◆ Try it: Each line of the data below that holds the word "continuation" is to be reported in full.

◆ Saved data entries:

[Start of Attachment]

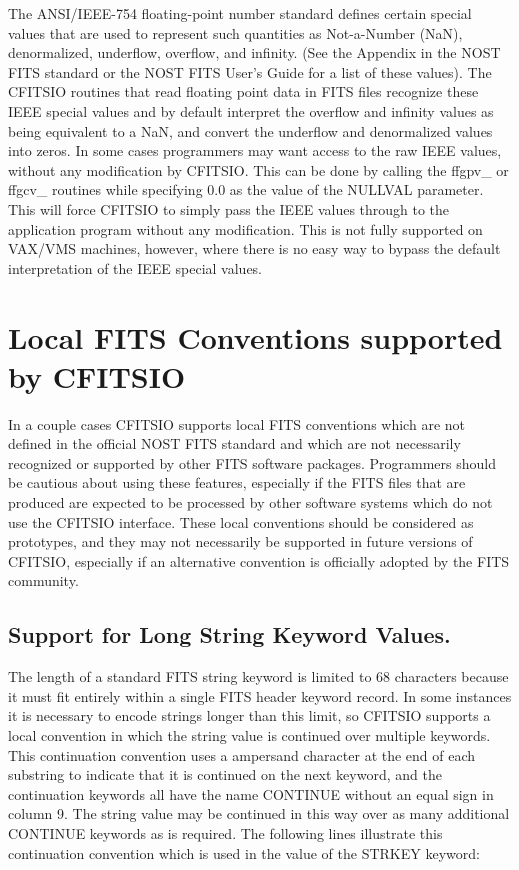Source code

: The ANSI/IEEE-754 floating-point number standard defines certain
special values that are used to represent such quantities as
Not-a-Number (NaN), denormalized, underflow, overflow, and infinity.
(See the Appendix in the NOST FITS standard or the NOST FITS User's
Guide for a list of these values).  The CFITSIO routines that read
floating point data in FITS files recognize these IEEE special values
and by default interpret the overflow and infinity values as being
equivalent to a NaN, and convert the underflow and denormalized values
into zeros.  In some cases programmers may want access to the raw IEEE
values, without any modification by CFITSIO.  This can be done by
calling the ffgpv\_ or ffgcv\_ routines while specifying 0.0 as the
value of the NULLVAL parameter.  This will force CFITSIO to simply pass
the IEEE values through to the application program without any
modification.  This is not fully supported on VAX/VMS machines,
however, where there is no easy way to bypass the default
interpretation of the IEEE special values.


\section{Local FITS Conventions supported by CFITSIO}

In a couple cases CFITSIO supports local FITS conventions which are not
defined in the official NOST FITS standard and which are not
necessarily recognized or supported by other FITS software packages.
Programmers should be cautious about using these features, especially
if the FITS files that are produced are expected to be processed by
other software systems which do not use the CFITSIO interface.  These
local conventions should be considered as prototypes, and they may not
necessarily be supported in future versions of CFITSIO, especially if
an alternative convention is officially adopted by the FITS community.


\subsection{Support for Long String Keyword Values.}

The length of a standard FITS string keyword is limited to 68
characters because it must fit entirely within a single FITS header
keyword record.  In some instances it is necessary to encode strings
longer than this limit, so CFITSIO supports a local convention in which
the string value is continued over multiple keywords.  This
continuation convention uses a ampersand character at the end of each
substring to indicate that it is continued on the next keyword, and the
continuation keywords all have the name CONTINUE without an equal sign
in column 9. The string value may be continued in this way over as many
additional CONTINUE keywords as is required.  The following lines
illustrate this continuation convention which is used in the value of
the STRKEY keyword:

[End of Attachment]

◆ Output for this exercise:
continuation convention uses a ampersand character at the end of each
continuation keywords all have the name CONTINUE without an equal sign
illustrate this continuation convention which is used in the value of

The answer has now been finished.